Saved data entries
======
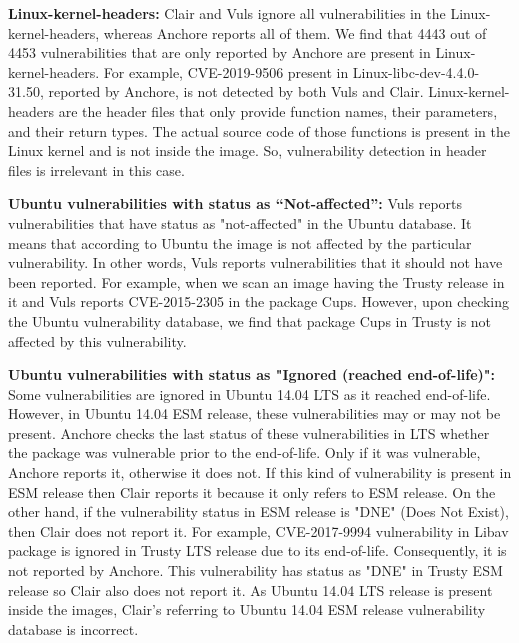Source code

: \documentclass[a4paper,num-refs]{oup-contemporary}
\begin{document}
\textbf{Linux-kernel-headers:} Clair and Vuls ignore all vulnerabilities in the Linux-kernel-headers,
whereas Anchore reports all of them.
We find that 4443 out of 4453 vulnerabilities that are only reported by Anchore are present in Linux-kernel-headers.
For example, CVE-2019-9506 present in Linux-libc-dev-4.4.0-31.50, reported by Anchore, is not
detected by both Vuls and Clair.
Linux-kernel-headers are the header files that only provide function names, their parameters, and their
return types.
The actual source code of those functions is present in the Linux kernel and is not inside the image.
So, vulnerability detection in header files
is irrelevant in this case.

\textbf{Ubuntu vulnerabilities with status as “Not-affected”:} Vuls reports vulnerabilities that have status
as "not-affected" in the Ubuntu database. It means that according to Ubuntu the image is not affected
by the particular vulnerability. In other words, Vuls reports vulnerabilities that it should not have been reported.
For example, when we scan an image having the Trusty release in it and Vuls reports CVE-2015-2305
in the package Cups. However, upon checking the Ubuntu vulnerability database, we find that package Cups in Trusty is not
affected by this vulnerability.

\textbf{Ubuntu vulnerabilities with status as "Ignored (reached end-of-life)":}
Some vulnerabilities are ignored in Ubuntu 14.04 LTS as it reached end-of-life. 
However, in Ubuntu 14.04 ESM release, these vulnerabilities may or may not be present.
Anchore checks the last status of these vulnerabilities in LTS whether the package was vulnerable
prior to the end-of-life. Only if it was vulnerable, Anchore reports it, otherwise it does not.
If this kind of vulnerability is present in ESM release then Clair reports it because it
only refers to ESM release. On the other hand, if the vulnerability
status in ESM release is "DNE" (Does Not Exist), then Clair does not report it. 
For example, CVE-2017-9994 vulnerability in Libav package is ignored in Trusty LTS release due to its end-of-life.
Consequently, it is not reported by Anchore. This vulnerability has status as "DNE" in Trusty ESM
release so Clair also does not report it. As Ubuntu 14.04 LTS release is present inside the images,
Clair's referring to Ubuntu 14.04 ESM release vulnerability database is incorrect.
\end{document}

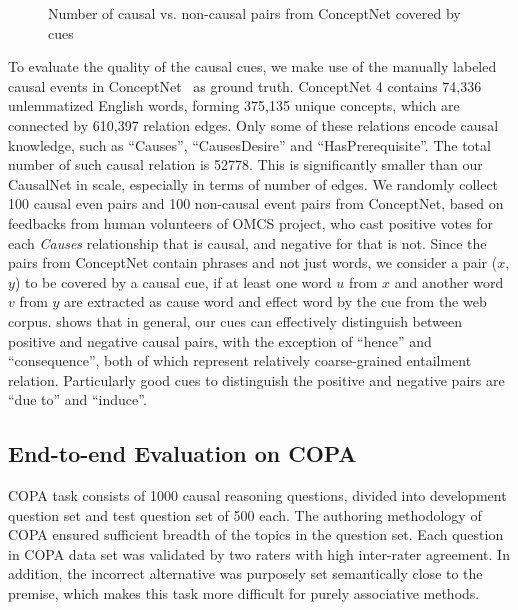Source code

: \begin{figure*}[th]
\centering
{}
\caption{Number of causal vs. non-causal pairs from ConceptNet covered by cues}
\label{fig:pattern2}
\end{figure*}

To evaluate the quality of the causal cues, we make use of the
manually labeled causal events in
ConceptNet~\cite{liu2004commonsense} as ground truth. ConceptNet 4
contains 74,336 unlemmatized English words, forming
375,135 unique concepts, which are connected by 610,397 relation edges.
Only some of these relations encode causal knowledge,
such as ``Causes'', ``CausesDesire'' and ``HasPrerequisite''.
The total number of such causal relation is 52778.
This is significantly smaller than our
CausalNet in scale, especially in terms of number of edges.
We randomly collect 100 causal even pairs and 100 non-causal event pairs from
ConceptNet,
based on feedbacks from human volunteers of OMCS project, who cast positive
votes for each \emph{Causes} relationship that is causal, and
negative for that is not. Since the pairs from ConceptNet contain
phrases and not just words, we consider a pair ($x$, $y$) to be covered by a
causal cue, if at least one word $u$ from $x$ and another word $v$ from
$y$ are extracted as cause word and effect word by the cue
from the web corpus.
 shows that in general, our cues can
effectively distinguish between positive and negative causal pairs,
with the exception of ``hence'' and ``consequence'', both of which
represent relatively coarse-grained entailment relation.
Particularly good cues to distinguish the positive and negative
pairs are ``due to'' and ``induce''.






\subsection{End-to-end Evaluation on COPA}
COPA task consists of 1000 causal reasoning questions, divided into
development question set and test question set of 500 each.
The authoring methodology of COPA ensured sufficient breadth of the topics
in the question set. Each question in COPA data set was validated
by two raters with high inter-rater agreement.
In addition, the incorrect alternative was purposely set semantically
close to the premise, which makes this task more difficult for
purely associative methods.

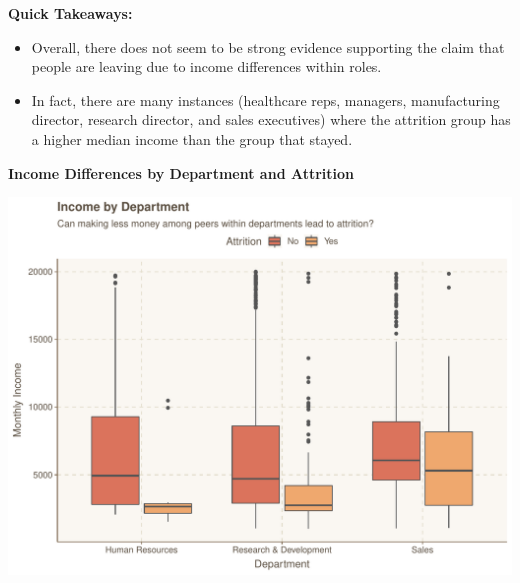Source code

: \documentclass[
]{article}
\newenvironment{Shaded}{\begin{snugshade}}{\end{snugshade}}
\newcommand{\DataTypeTok}[1]{\textcolor[rgb]{0.13,0.29,0.53}{#1}}
\newcommand{\KeywordTok}[1]{\textcolor[rgb]{0.13,0.29,0.53}{\textbf{#1}}}
\newcommand{\NormalTok}[1]{#1}
\newcommand{\OperatorTok}[1]{\textcolor[rgb]{0.81,0.36,0.00}{\textbf{#1}}}
\newcommand{\StringTok}[1]{\textcolor[rgb]{0.31,0.60,0.02}{#1}}
\providecommand{\tightlist}{%
  \setlength{\itemsep}{0pt}\setlength{\parskip}{0pt}}
\begin{document}
\textbf{Quick Takeaways:}

\begin{itemize}
\tightlist
\item
  Overall, there does not seem to be strong evidence supporting the
  claim that people are leaving due to income differences within roles.
\item
  In fact, there are many instances (healthcare reps, managers,
  manufacturing director, research director, and sales executives) where
  the attrition group has a higher median income than the group that
  stayed.
\end{itemize}

\textbf{Income Differences by Department and Attrition}

\begin{Shaded}
\end{Shaded}

\includegraphics{figures/Income Differences by Department and Attrition-1.pdf}
\end{document}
======
ACTIVITY
Using only the entries above, output the line with "The total number", the line with "represent relatively coarse-grained", and all lines between them, exactly as they stand.

ANSWER SECTION
The total number of such causal relation is 52778.
This is significantly smaller than our
CausalNet in scale, especially in terms of number of edges.
We randomly collect 100 causal even pairs and 100 non-causal event pairs from
ConceptNet,
based on feedbacks from human volunteers of OMCS project, who cast positive
votes for each \emph{Causes} relationship that is causal, and
negative for that is not. Since the pairs from ConceptNet contain
phrases and not just words, we consider a pair ($x$, $y$) to be covered by a
causal cue, if at least one word $u$ from $x$ and another word $v$ from
$y$ are extracted as cause word and effect word by the cue
from the web corpus.
 shows that in general, our cues can
effectively distinguish between positive and negative causal pairs,
with the exception of ``hence'' and ``consequence'', both of which
represent relatively coarse-grained entailment relation.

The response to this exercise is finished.